#### WHAT THE TASK ASKS
From the entries below, return exactly the lines beginning at the one that contains "### 🤖 AI Development Ecosystem" and ending at the one that contains "- **Advanced Animations**: Floating", both of them included, and only those lines.

[Saved entries]
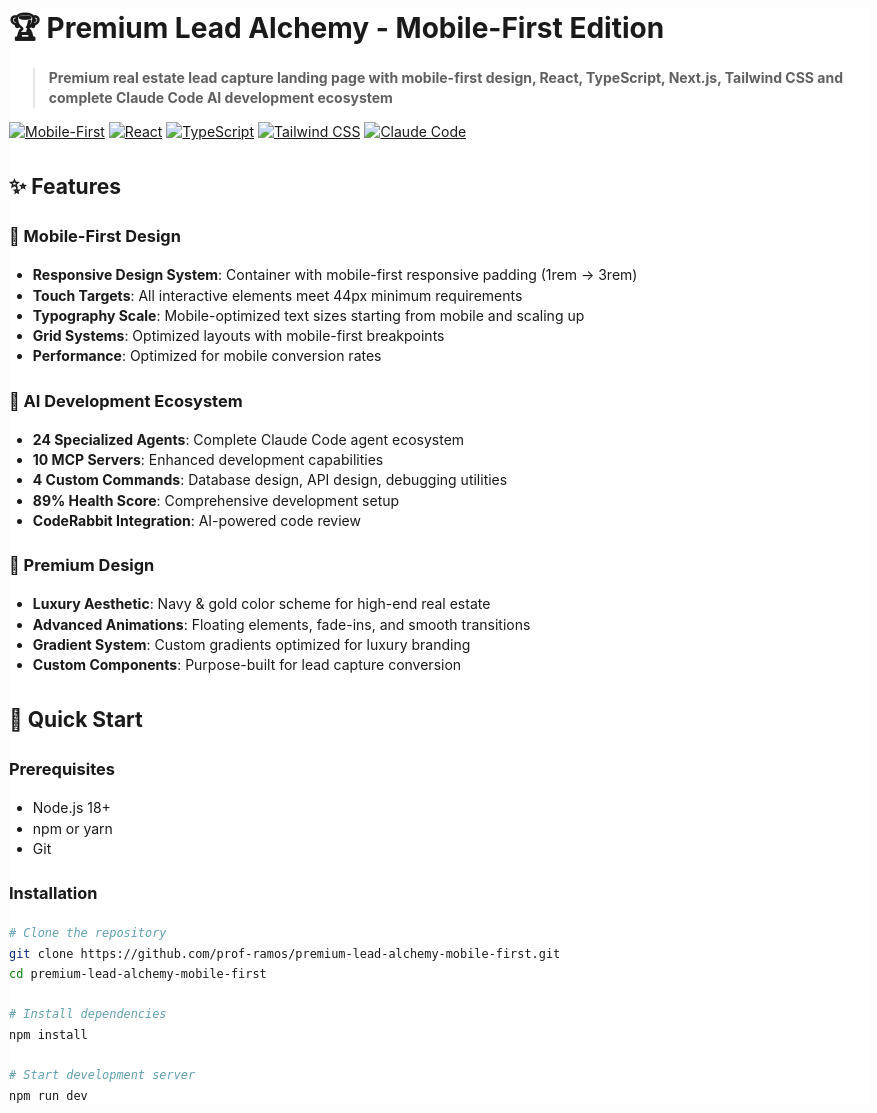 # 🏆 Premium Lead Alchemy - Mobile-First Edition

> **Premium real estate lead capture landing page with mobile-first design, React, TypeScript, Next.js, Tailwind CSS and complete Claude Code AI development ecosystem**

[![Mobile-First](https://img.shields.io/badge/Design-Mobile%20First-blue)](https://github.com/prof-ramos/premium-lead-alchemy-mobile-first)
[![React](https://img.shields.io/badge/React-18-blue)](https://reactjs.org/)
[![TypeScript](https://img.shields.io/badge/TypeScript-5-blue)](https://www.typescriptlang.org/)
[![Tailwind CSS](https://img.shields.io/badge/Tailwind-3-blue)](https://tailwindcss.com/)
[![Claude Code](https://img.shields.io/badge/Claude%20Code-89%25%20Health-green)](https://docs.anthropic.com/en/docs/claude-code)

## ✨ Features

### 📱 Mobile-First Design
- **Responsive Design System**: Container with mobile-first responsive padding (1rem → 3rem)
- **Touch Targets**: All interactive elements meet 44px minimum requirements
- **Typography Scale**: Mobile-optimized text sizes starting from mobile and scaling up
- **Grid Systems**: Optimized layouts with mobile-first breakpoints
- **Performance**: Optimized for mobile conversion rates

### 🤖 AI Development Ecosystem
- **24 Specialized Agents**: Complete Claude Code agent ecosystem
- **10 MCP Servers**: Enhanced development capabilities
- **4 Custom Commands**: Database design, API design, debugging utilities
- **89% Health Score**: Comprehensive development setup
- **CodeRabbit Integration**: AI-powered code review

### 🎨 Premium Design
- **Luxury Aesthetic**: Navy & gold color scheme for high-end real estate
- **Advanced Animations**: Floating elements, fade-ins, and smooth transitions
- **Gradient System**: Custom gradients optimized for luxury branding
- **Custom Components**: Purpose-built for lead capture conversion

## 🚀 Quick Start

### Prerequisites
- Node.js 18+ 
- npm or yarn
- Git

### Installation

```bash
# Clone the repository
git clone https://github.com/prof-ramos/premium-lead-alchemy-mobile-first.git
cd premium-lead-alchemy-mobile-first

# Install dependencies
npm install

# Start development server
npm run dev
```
--
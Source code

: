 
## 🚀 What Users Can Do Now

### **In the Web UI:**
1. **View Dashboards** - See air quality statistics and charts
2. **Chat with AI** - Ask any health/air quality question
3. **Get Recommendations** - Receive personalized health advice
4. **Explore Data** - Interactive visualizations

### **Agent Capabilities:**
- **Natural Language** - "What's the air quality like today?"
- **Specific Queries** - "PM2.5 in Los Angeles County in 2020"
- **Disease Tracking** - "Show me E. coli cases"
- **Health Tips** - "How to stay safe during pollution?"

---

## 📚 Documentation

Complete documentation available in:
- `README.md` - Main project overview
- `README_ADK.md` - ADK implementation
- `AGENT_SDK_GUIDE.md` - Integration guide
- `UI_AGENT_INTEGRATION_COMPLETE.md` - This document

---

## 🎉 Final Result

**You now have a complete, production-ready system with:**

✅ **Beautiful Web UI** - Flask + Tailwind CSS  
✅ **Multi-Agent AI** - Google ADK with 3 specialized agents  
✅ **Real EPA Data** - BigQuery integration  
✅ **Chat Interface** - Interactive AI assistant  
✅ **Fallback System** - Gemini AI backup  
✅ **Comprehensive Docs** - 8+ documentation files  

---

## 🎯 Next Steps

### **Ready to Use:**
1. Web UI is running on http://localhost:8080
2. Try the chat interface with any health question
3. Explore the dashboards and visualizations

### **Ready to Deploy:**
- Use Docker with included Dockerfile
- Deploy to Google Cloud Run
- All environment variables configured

#### EXERCISE RESPONSE
### 🤖 AI Development Ecosystem
- **24 Specialized Agents**: Complete Claude Code agent ecosystem
- **10 MCP Servers**: Enhanced development capabilities
- **4 Custom Commands**: Database design, API design, debugging utilities
- **89% Health Score**: Comprehensive development setup
- **CodeRabbit Integration**: AI-powered code review

### 🎨 Premium Design
- **Luxury Aesthetic**: Navy & gold color scheme for high-end real estate
- **Advanced Animations**: Floating elements, fade-ins, and smooth transitions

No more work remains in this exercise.